### [PROBLEM]
From the data below, give the number of lines holding the word "循环神经网络模型参数的数量不随历史增长而增长", with nothing else added.

### [STORED DATA]
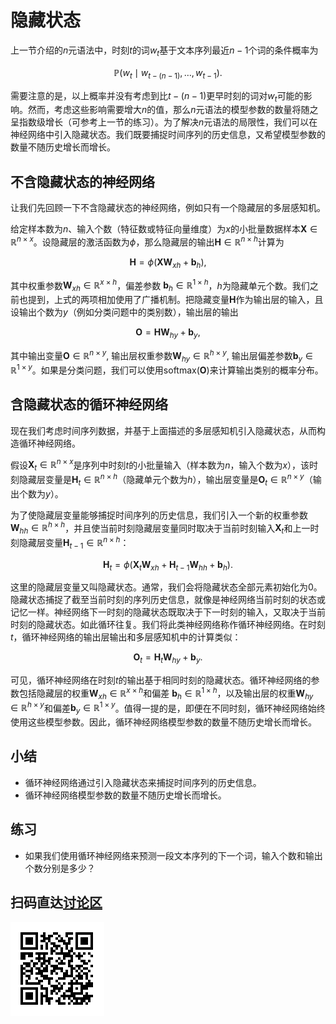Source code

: # 隐藏状态

上一节介绍的$n$元语法中，时刻$t$的词$w_t$基于文本序列最近$n-1$个词的条件概率为

$$\mathbb{P}(w_t \mid w_{t-(n-1)}, \ldots, w_{t-1}).$$

需要注意的是，以上概率并没有考虑到比$t-(n-1)$更早时刻的词对$w_t$可能的影响。然而，考虑这些影响需要增大$n$的值，那么$n$元语法的模型参数的数量将随之呈指数级增长（可参考上一节的练习）。为了解决$n$元语法的局限性，我们可以在神经网络中引入隐藏状态。我们既要捕捉时间序列的历史信息，又希望模型参数的数量不随历史增长而增长。




## 不含隐藏状态的神经网络


让我们先回顾一下不含隐藏状态的神经网络，例如只有一个隐藏层的多层感知机。

给定样本数为$n$、输入个数（特征数或特征向量维度）为$x$的小批量数据样本$\boldsymbol{X} \in \mathbb{R}^{n \times x}$。设隐藏层的激活函数为$\phi$，那么隐藏层的输出$\boldsymbol{H} \in \mathbb{R}^{n \times h}$计算为

$$\boldsymbol{H} = \phi(\boldsymbol{X} \boldsymbol{W}_{xh} + \boldsymbol{b}_h),$$

其中权重参数$\boldsymbol{W}_{xh} \in \mathbb{R}^{x \times h}$，偏差参数 $\boldsymbol{b}_h \in \mathbb{R}^{1 \times h}$，$h$为隐藏单元个数。我们之前也提到，上式的两项相加使用了广播机制。把隐藏变量$\boldsymbol{H}$作为输出层的输入，且设输出个数为$y$（例如分类问题中的类别数），输出层的输出

$$\boldsymbol{O} = \boldsymbol{H} \boldsymbol{W}_{hy} + \boldsymbol{b}_y,$$

其中输出变量$\boldsymbol{O} \in \mathbb{R}^{n \times y}$, 输出层权重参数$\boldsymbol{W}_{hy} \in \mathbb{R}^{h \times y}$, 输出层偏差参数$\boldsymbol{b}_y \in \mathbb{R}^{1 \times y}$。如果是分类问题，我们可以使用$\text{softmax}(\boldsymbol{O})$来计算输出类别的概率分布。



## 含隐藏状态的循环神经网络


现在我们考虑时间序列数据，并基于上面描述的多层感知机引入隐藏状态，从而构造循环神经网络。

假设$\boldsymbol{X}_t \in \mathbb{R}^{n \times x}$是序列中时刻$t$的小批量输入（样本数为$n$，输入个数为$x$），该时刻隐藏层变量是$\boldsymbol{H}_t  \in \mathbb{R}^{n \times h}$（隐藏单元个数为$h$），输出层变量是$\boldsymbol{O}_t \in \mathbb{R}^{n \times y}$（输出个数为$y$）。

为了使隐藏层变量能够捕捉时间序列的历史信息，我们引入一个新的权重参数$\boldsymbol{W}_{hh} \in \mathbb{R}^{h \times h}$，并且使当前时刻隐藏层变量同时取决于当前时刻输入$\boldsymbol{X}_t$和上一时刻隐藏层变量$\boldsymbol{H}_{t-1} \in \mathbb{R}^{n \times h}$：

$$\boldsymbol{H}_t = \phi(\boldsymbol{X}_t \boldsymbol{W}_{xh} + \boldsymbol{H}_{t-1} \boldsymbol{W}_{hh}  + \boldsymbol{b}_h).$$

这里的隐藏层变量又叫隐藏状态。通常，我们会将隐藏状态全部元素初始化为0。隐藏状态捕捉了截至当前时刻的序列历史信息，就像是神经网络当前时刻的状态或记忆一样。神经网络下一时刻的隐藏状态既取决于下一时刻的输入，又取决于当前时刻的隐藏状态。如此循环往复。我们将此类神经网络称作循环神经网络。在时刻$t$，循环神经网络的输出层输出和多层感知机中的计算类似：

$$\boldsymbol{O}_t = \boldsymbol{H}_t \boldsymbol{W}_{hy} + \boldsymbol{b}_y.$$

可见，循环神经网络在时刻$t$的输出基于相同时刻的隐藏状态。循环神经网络的参数包括隐藏层的权重$\boldsymbol{W}_{xh} \in \mathbb{R}^{x \times h}$和偏差 $\boldsymbol{b}_h \in \mathbb{R}^{1 \times h}$，以及输出层的权重$\boldsymbol{W}_{hy} \in \mathbb{R}^{h \times y}$和偏差$\boldsymbol{b}_y \in \mathbb{R}^{1 \times y}$。值得一提的是，即便在不同时刻，循环神经网络始终使用这些模型参数。因此，循环神经网络模型参数的数量不随历史增长而增长。



## 小结

* 循环神经网络通过引入隐藏状态来捕捉时间序列的历史信息。
* 循环神经网络模型参数的数量不随历史增长而增长。


## 练习

* 如果我们使用循环神经网络来预测一段文本序列的下一个词，输入个数和输出个数分别是多少？


## 扫码直达[讨论区](https://discuss.gluon.ai/t/topic/6669)

![](../img/qr_hidden-state.svg)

### [REPLY]
2